Micro Photonics Celebrates Identification Day with the American Museum of Natural History
Have you ever discovered something mysterious and weren’t exactly sure what it was? Maybe you found something in your backyard or possibly came across a treasure on your last vacation. What should you do with it? Well that is what Identification Day is all about. It is your chance to bring in your mysterious findings for scientist to help you identify it.
Last weekend, the American Museum of Natural History in NY celebrated this annual event and had hundreds of visitors bring in their specimens for identification. Fourteen stations of scientist from several fields of study were set-up to help the museum’s guests identify their findings. Micro Photonics was among the group of 14.
We were very excited to have the SkyScan 1173, a high energy micro-CT that can scan large and dense objects as well as low density materials, available at the museum to help with the investigation. Micro-CT reveals the internal 3D structure of an object without having to cut it open. The SkyScan 1173 was definitely a highlight for the children and adults as we had a flow of people at our station the entire day. We scanned over 15 specimens; some of the more exotic finds were a duck’s skull, a pine cone from a Sequoia, a sea star and a vertebra from a Plesiosaur that a young boy found in his back yard. Visitors were given a flash drive with cross-sections and a 3D movie of their sample.
It was fun seeing and scanning all the different specimens people brought in. It was especially gratifying when we were able to help children identify their specimens and learn about Micro-CT. The children were amazed by the things they saw, with the Micro-CT. They were able to interact with Micro-CT data on IPads and pick-up 3D printed models.

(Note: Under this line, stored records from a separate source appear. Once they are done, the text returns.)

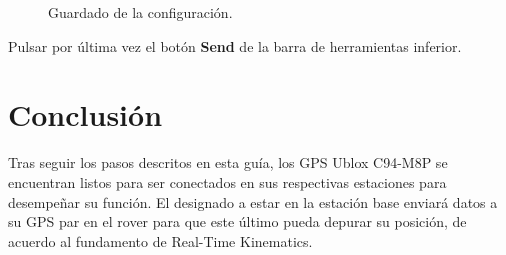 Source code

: \begin{figure}[H] %
\caption{Guardado de la configuración.}
\label{fig:SavAll}
\end{figure}

Pulsar por última vez el botón \textbf{Send} de la barra de herramientas inferior. 

\section{Conclusión}

Tras seguir los pasos descritos en esta guía, los GPS Ublox C94-M8P se encuentran listos para ser conectados en sus respectivas estaciones para desempeñar su función. El designado a estar en la estación base enviará datos a su GPS par en el rover para que este último pueda depurar su posición, de acuerdo al fundamento de Real-Time Kinematics.

% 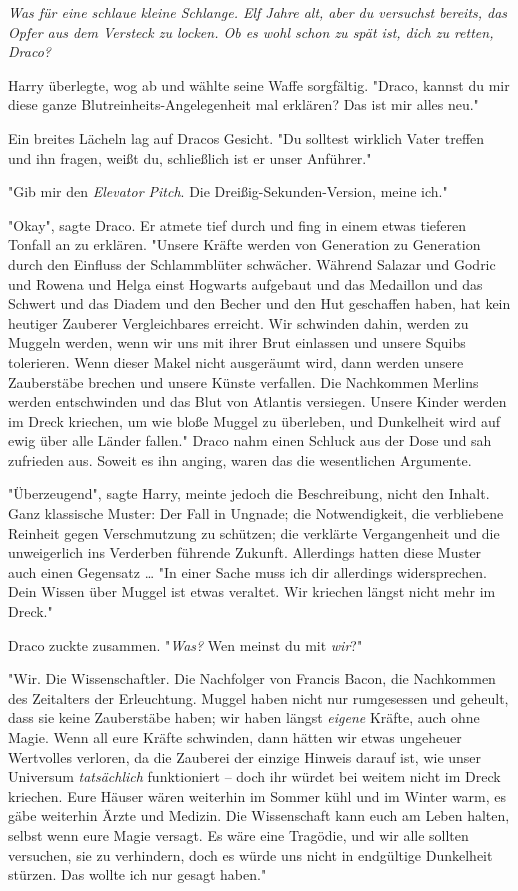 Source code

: {\emph{Was für eine schlaue kleine Schlange. Elf Jahre alt, aber du versuchst bereits, das Opfer aus dem Versteck zu locken. Ob es wohl schon zu spät ist, dich zu retten, Draco?}

Harry überlegte, wog ab und wählte seine Waffe sorgfältig. "Draco, kannst du mir diese ganze Blutreinheits-Angelegenheit mal erklären? Das ist mir alles neu."

Ein breites Lächeln lag auf Dracos Gesicht. "Du solltest wirklich Vater treffen und ihn fragen, weißt du, schließlich ist er unser Anführer."

"Gib mir den \emph{Elevator Pitch}. Die Dreißig-Sekunden-Version, meine ich."

"Okay", sagte Draco. Er atmete tief durch und fing in einem etwas tieferen Tonfall an zu erklären. "Unsere Kräfte werden von Generation zu Generation durch den Einfluss der Schlammblüter schwächer. Während Salazar und Godric und Rowena und Helga einst Hogwarts aufgebaut und das Medaillon und das Schwert und das Diadem und den Becher und den Hut geschaffen haben, hat kein heutiger Zauberer Vergleichbares erreicht. Wir schwinden dahin, werden zu Muggeln werden, wenn wir uns mit ihrer Brut einlassen und unsere Squibs tolerieren. Wenn dieser Makel nicht ausgeräumt wird, dann werden unsere Zauberstäbe brechen und unsere Künste verfallen. Die Nachkommen Merlins werden entschwinden und das Blut von Atlantis versiegen. Unsere Kinder werden im Dreck kriechen, um wie bloße Muggel zu überleben, und Dunkelheit wird auf ewig über alle Länder fallen." Draco nahm einen Schluck aus der Dose und sah zufrieden aus. Soweit es ihn anging, waren das die wesentlichen Argumente.

"Überzeugend", sagte Harry, meinte jedoch die Beschreibung, nicht den Inhalt. Ganz klassische Muster: Der Fall in Ungnade; die Notwendigkeit, die verbliebene Reinheit gegen Verschmutzung zu schützen; die verklärte Vergangenheit und die unweigerlich ins Verderben führende Zukunft. Allerdings hatten diese Muster auch einen Gegensatz … "In einer Sache muss ich dir allerdings widersprechen. Dein Wissen über Muggel ist etwas veraltet. Wir kriechen längst nicht mehr im Dreck."

Draco zuckte zusammen. "\emph{Was?} Wen meinst du mit \emph{wir}?"

"Wir. Die Wissenschaftler. Die Nachfolger von Francis Bacon, die Nachkommen des Zeitalters der Erleuchtung. Muggel haben nicht nur rumgesessen und geheult, dass sie keine Zauberstäbe haben; wir haben längst \emph{eigene} Kräfte, auch ohne Magie. Wenn all eure Kräfte schwinden, dann hätten wir etwas ungeheuer Wertvolles verloren, da die Zauberei der einzige Hinweis darauf ist, wie unser Universum \emph{tatsächlich} funktioniert -- doch ihr würdet bei weitem nicht im Dreck kriechen. Eure Häuser wären weiterhin im Sommer kühl und im Winter warm, es gäbe weiterhin Ärzte und Medizin. Die Wissenschaft kann euch am Leben halten, selbst wenn eure Magie versagt. Es wäre eine Tragödie, und wir alle sollten versuchen, sie zu verhindern, doch es würde uns nicht in endgültige Dunkelheit stürzen. Das wollte ich nur gesagt haben."

}
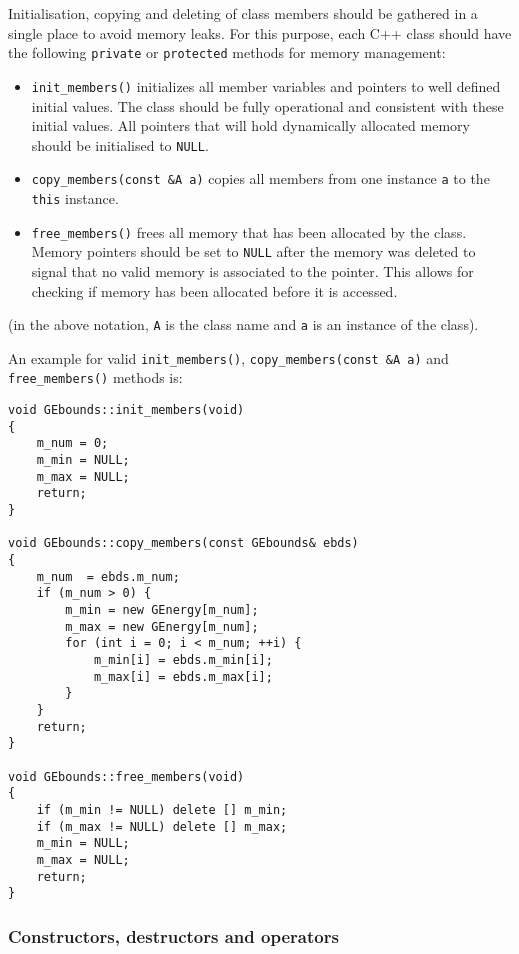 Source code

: \documentclass{article}[12pt,a4]
\begin{document}
Initialisation, copying and deleting of class members should be gathered in a single
place to avoid memory leaks.
For this purpose, each C++ class should have the following {\tt private} or {\tt protected}
methods for memory management:
\begin{itemize}
\item {\tt init\_members()} initializes all member variables and pointers to well defined
initial values. The class should be fully operational and consistent with these initial
values. All pointers that will hold dynamically allocated memory should be
initialised to {\tt NULL}.
\item {\tt copy\_members(const \&A a)} copies all members from one instance {\tt a}
to the {\tt this} instance.
\item {\tt free\_members()} frees all memory that has been allocated by the class.
Memory pointers should be set to {\tt NULL} after the memory was deleted to signal
that no valid memory is associated to the pointer.
This allows for checking if memory has been allocated before it is accessed.
\end{itemize}
(in the above notation, {\tt A} is the class name and {\tt a} is an instance of the class).

An example for valid {\tt init\_members()}, {\tt copy\_members(const \&A a)} and
{\tt free\_members()} methods is:
\begin{verbatim}
void GEbounds::init_members(void)
{
    m_num = 0;
    m_min = NULL;
    m_max = NULL;
    return;
}

void GEbounds::copy_members(const GEbounds& ebds)
{
    m_num  = ebds.m_num;
    if (m_num > 0) {
        m_min = new GEnergy[m_num];
        m_max = new GEnergy[m_num];
        for (int i = 0; i < m_num; ++i) {
            m_min[i] = ebds.m_min[i];
            m_max[i] = ebds.m_max[i];
        }
    }
    return;
}

void GEbounds::free_members(void)
{
    if (m_min != NULL) delete [] m_min;
    if (m_max != NULL) delete [] m_max;
    m_min = NULL;
    m_max = NULL;
    return;
}
\end{verbatim}


\subsubsection{Constructors, destructors and operators}
\end{document}

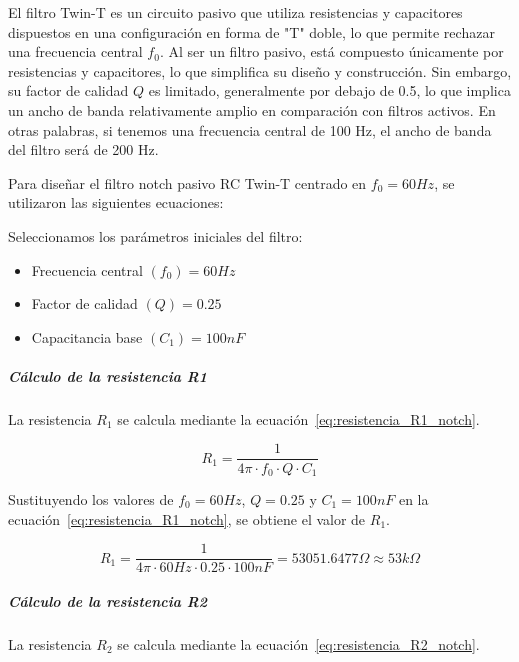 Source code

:                 El filtro Twin-T es un circuito pasivo que utiliza resistencias y capacitores dispuestos en una configuración en forma de "T" doble, lo que permite rechazar una frecuencia central $f_0$. Al ser un filtro pasivo, está compuesto únicamente por resistencias y capacitores, lo que simplifica su diseño y construcción. Sin embargo, su factor de calidad $Q$ es limitado, generalmente por debajo de 0.5, lo que implica un ancho de banda relativamente amplio en comparación con filtros activos. En otras palabras, si tenemos una frecuencia central de 100 Hz, el ancho de banda del filtro será de 200 Hz.

                Para diseñar el filtro notch pasivo RC Twin-T centrado en $f_0 = 60 Hz$, se utilizaron las siguientes ecuaciones:

                Seleccionamos los parámetros iniciales del filtro:
                \begin{itemize}
                    \item Frecuencia central $(f_0) = 60 Hz$
                    \item Factor de calidad $(Q) = 0.25$
                    \item Capacitancia base $(C_1) = 100 nF$
                \end{itemize}

                \subparagraph{Cálculo de la resistencia R1}
                    La resistencia $R_1$ se calcula mediante la ecuación~\ref{eq:resistencia_R1_notch}.

                    \begin{equation}
                        \label{eq:resistencia_R1_notch}
                        R_1 = \frac{1}{4\pi \cdot f_0 \cdot Q \cdot C_1}
                    \end{equation}

                    Sustituyendo los valores de $f_0 = 60 Hz$, $Q = 0.25$ y $C_1 = 100 nF$ en la ecuación~\ref{eq:resistencia_R1_notch}, se obtiene el valor de $R_1$.

                    \begin{equation}
                        R_1 = \frac{1}{4\pi \cdot 60 Hz \cdot 0.25 \cdot 100 nF} = 53051.6477 \Omega \approx 53 k\Omega
                    \end{equation}

                \subparagraph{Cálculo de la resistencia R2}
                    La resistencia $R_2$ se calcula mediante la ecuación~\ref{eq:resistencia_R2_notch}.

Timothy Sledz, President and CEO, Brandon Walters, Laboratory Manager, and Brandon Klingensmith, Service Manager, were in attendance at the event. Tim Sledz, said ‘It was great to see the excitement on the faces of the children as they watched the instrument at work on their samples and have them play with the 3D models we had from previous scans. It wasn’t so much a dream come true as seeing a dream being born.’